Ok then. I see that EBDIC is widely unused, and I agree that UTF-32
requires a lot of code, because of endianess.

>
>> - In section 2.9.1, I completely don't understand the part about DOM
>> attributes of type HTMLElement, especially the subpart about setting.
>
> I'm not sure how to clarify it... What don't you understand? Or rather,
> what _do_ you understand?

Honestly, I cannot remember what was the problem (maybe you changed it
in the meantime). Now I understand that it is a content attribute
containing an ID, and a DOM attribute containing (a reference to) the
corrisponding HTML element.

>> - In section 2.9.5, instead of define DOMStringMap only for EcmaScript,
>> use explicit indexing operation in the IDL, add them the [NameGetter] /
>> [NameSetter] / [NameDeleter] attributes, and add a [NoIndexingOperation]
>> to the whole interface.
>
> Why?

Firstly, now it is section 2.9.6. Secondly, if you write something like
[NoIndexingOperation]
interface DOMStringMap {
[NameCreator][NameSetter] void setString(in DOMString name, in DOMString value);
[NameDeleter] void removeString(in DOMString name);
[NameGetter] DOMString getString(in DOMString name);
}
and then you say that the EcmaScript binding uses the standard [[Get]]
and [[Put]] operations, you get the current implementation but you
allow DOMStringMap to be used outside ES.

>
>> - In section 2.9.6 you discourage use of hasFeature. Firstly, if an
>> implementation says true and it is not compliant, it is not a spec bug,
>> it is an implementation bug.
>
> This isn't much of comfort to authors.

It is. Implementation bugs can be reported, hopefully fixed, worked
around and even avoided if you ask the user to change browser. Spec
bugs instead are a problem for everyone.

>
>> Secondly, to allow implementation granularity, you could define more
>> features (for example HTML 5.0, XHTML 5.0, HTMLCanvas2D 5.0, HTMLSection
>> 5.0, HTMLDatagrid 5.0, HTMLMediaObject 5.0 etc.)
>
> Why not rely on the features themselves instead? The whole hasFeature()
> idea is deeply flawed, IMHO.

You can just check once for hasFeature("XHTML","5.0") rather than
checking every time if "createElementNS" exists and if calling it with
the XHTML namespace result in the correct interface.

>
>> - In section 3.2.1, seems that interfaces other than Document and
>> HTMLDocument should be exposed by the object only if different
>> namespaces are found in the document. This is not true: SVG UAs for
>> example must always expose the SVGDocument interface on Document.
>
> What SVG requires is defined by SVG; the spec here is just saying that
> HTML5 isn't attempting to push the other specs away.

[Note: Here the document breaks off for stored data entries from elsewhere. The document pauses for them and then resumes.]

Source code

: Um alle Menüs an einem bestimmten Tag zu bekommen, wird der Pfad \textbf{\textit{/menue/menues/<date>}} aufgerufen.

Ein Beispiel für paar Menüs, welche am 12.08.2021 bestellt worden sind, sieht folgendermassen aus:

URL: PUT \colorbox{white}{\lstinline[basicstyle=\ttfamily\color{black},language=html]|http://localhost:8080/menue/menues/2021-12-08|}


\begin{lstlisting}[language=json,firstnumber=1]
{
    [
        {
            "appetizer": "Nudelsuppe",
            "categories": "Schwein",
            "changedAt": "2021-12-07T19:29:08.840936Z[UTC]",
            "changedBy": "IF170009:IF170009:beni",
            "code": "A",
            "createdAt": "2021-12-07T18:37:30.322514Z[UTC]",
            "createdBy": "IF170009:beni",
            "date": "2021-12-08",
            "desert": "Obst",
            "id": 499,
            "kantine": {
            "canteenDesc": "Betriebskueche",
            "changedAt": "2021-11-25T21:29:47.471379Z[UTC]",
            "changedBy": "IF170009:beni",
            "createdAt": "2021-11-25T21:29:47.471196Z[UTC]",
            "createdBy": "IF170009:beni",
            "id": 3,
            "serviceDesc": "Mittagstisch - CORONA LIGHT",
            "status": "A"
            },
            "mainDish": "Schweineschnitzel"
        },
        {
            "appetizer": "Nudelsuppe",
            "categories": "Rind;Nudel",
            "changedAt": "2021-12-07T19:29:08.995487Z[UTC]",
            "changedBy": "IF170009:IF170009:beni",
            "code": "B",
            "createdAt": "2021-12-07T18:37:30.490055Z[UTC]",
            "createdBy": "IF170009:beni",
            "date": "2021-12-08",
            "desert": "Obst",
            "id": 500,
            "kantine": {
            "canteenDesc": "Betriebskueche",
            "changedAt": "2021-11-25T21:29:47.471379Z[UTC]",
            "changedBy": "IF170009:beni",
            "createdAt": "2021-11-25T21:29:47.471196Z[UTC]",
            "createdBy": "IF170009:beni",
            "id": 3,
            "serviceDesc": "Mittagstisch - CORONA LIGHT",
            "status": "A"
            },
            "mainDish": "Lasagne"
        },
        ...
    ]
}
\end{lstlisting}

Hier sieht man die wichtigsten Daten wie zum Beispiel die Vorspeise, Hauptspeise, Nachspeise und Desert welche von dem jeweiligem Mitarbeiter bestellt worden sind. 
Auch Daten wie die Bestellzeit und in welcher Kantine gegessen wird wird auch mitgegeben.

The spec says: "Document objects must also implement the
document-level interface of any other namespaces found in the document
that the UA supports."
This should be made clearer, IMHO.

>> - document.lastModified should return null or the empty string if the
>> last modification date is not known (what if the document was really
>> last modified on January 1st 1970?)
>
> This was changed to match implementations.

Ok

>> and I don't understand why CSS1Compat vs BackCompat if the quirks are
>> limited to parsing
>
> The names were invented by Microsoft long ago.

Ok then.

>
>> - Why do we have both document.charset and document.characterSet?
>
> I'd rather have neither, but implementations have both.

Ok.

>
>> - In section 3.2.4, about title in the author-only text, remember that
>> Document always implements SVGDocument and HTMLDocument.
>
> Yes?

I meant that there is always an SVGDocument interface at same point of
class hierarchy. But it is clearly specified "in SVG documents". My
fault.

>
>> - What on earth does "incumbent" mean? (about document.body)
>
> It's the one currently holding the office of "the body element", as
> opposed to the one that's about to replace it.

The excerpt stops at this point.